The HMI, which is derived from a monthly survey, gauges builder perceptions of current single-family home sales and sales expectations for the next six months as “good,” “fair,” or “poor.” The survey also asks builders to rate traffic of prospective buyers as “high to very high,” “average” or “low to very low.” Scores for each component are then used to calculate a seasonally adjusted index where any number over 50 indicates that more builders view conditions as good than poor.
All three HMI components edged lower in July. The components measuring current sales expectations and buyer traffic each fell one point to 63 and 45, respectively. The index measuring sales expectations in the next six months dipped three-points to 66.

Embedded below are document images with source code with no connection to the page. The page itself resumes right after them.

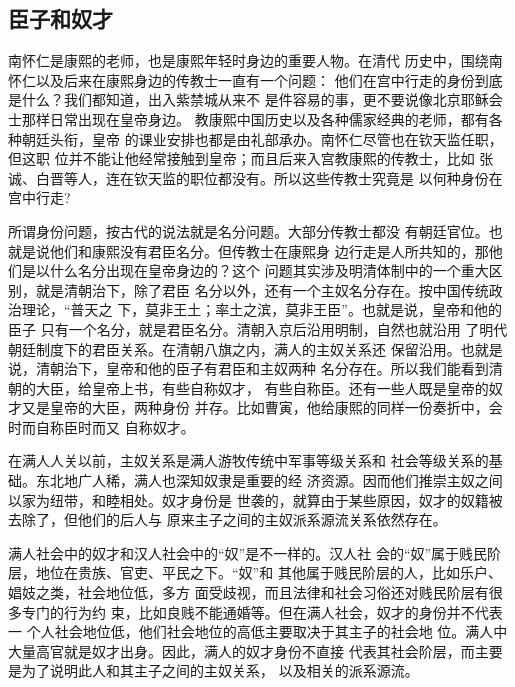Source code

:\subsection{臣子和奴才}
\par
南怀仁是康熙的老师，也是康熙年轻时身边的重要人物。在清代%
历史中，围绕南怀仁以及后来在康熙身边的传教士一直有一个问题：%
他们在宫中行走的身份到底是什么？我们都知道，出入紫禁城从来不%
是件容易的事，更不要说像北京耶稣会士那样日常出现在皇帝身边。%
教康熙中国历史以及各种儒家经典的老师，都有各种朝廷头衔，皇帝%
的课业安排也都是由礼部承办。南怀仁尽管也在钦天监任职，但这职%
位并不能让他经常接触到皇帝；而且后来入宫教康熙的传教士，比如%
张诚、白晋等人，连在钦天监的职位都没有。所以这些传教士究竟是%
以何种身份在宫中行走?%
\par
所谓身份问题，按古代的说法就是名分问题。大部分传教士都没%
有朝廷官位。也就是说他们和康熙没有君臣名分。但传教士在康熙身%
边行走是人所共知的，那他们是以什么名分出现在皇帝身边的？这个%
问题其实涉及明清体制中的一个重大区别，就是清朝治下，除了君臣%
名分以外，还有一个主奴名分存在。按中国传统政治理论，“普天之%
下，莫非王土；率土之滨，莫非王臣”。也就是说，皇帝和他的臣子%
只有一个名分，就是君臣名分。清朝入京后沿用明制，自然也就沿用%
了明代朝廷制度下的君臣关系。在清朝八旗之内，满人的主奴关系还%
保留沿用。也就是说，清朝治下，皇帝和他的臣子有君臣和主奴两种%
名分存在。所以我们能看到清朝的大臣，给皇帝上书，有些自称奴才，%
有些自称臣。还有一些人既是皇帝的奴才又是皇帝的大臣，两种身份%
并存。比如曹寅，他给康熙的同样一份奏折中，会时而自称臣时而又%
自称奴才。%
\par
在满人人关以前，主奴关系是满人游牧传统中军事等级关系和%
社会等级关系的基础。东北地广人稀，满人也深知奴隶是重要的经%
济资源。因而他们推崇主奴之间以家为纽带，和睦相处。奴才身份是%
世袭的，就算由于某些原因，奴才的奴籍被去除了，但他们的后人与%
原来主子之间的主奴派系源流关系依然存在。%
\par
满人社会中的奴才和汉人社会中的“奴”是不一样的。汉人社%
会的“奴”属于贱民阶层，地位在贵族、官吏、平民之下。“奴”和%
其他属于贱民阶层的人，比如乐户、娼妓之类，社会地位低，多方%
面受歧视，而且法律和社会习俗还对贱民阶层有很多专门的行为约%
束，比如良贱不能通婚等。但在满人社会，奴才的身份并不代表一%
个人社会地位低，他们社会地位的高低主要取决于其主子的社会地%
位。满人中大量高官就是奴才出身。因此，满人的奴才身份不直接%
代表其社会阶层，而主要是为了说明此人和其主子之间的主奴关系，%
以及相关的派系源流。%
\par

The three-month moving averages for regional HMI scores held steady. The Northeast, Midwest, and South were unchanged at 39, 57, and 61, respectively. The West edged one point higher to 69.
“For the past six months, builder confidence has remained in a relatively narrow positive range that is consistent with the ongoing gradual housing recovery that is underway,” said NAHB Chairman Ed Brady. “However, we are still hearing reports from our members of scattered softness in some markets, due largely to regulatory constraints and shortages of lots and labor.”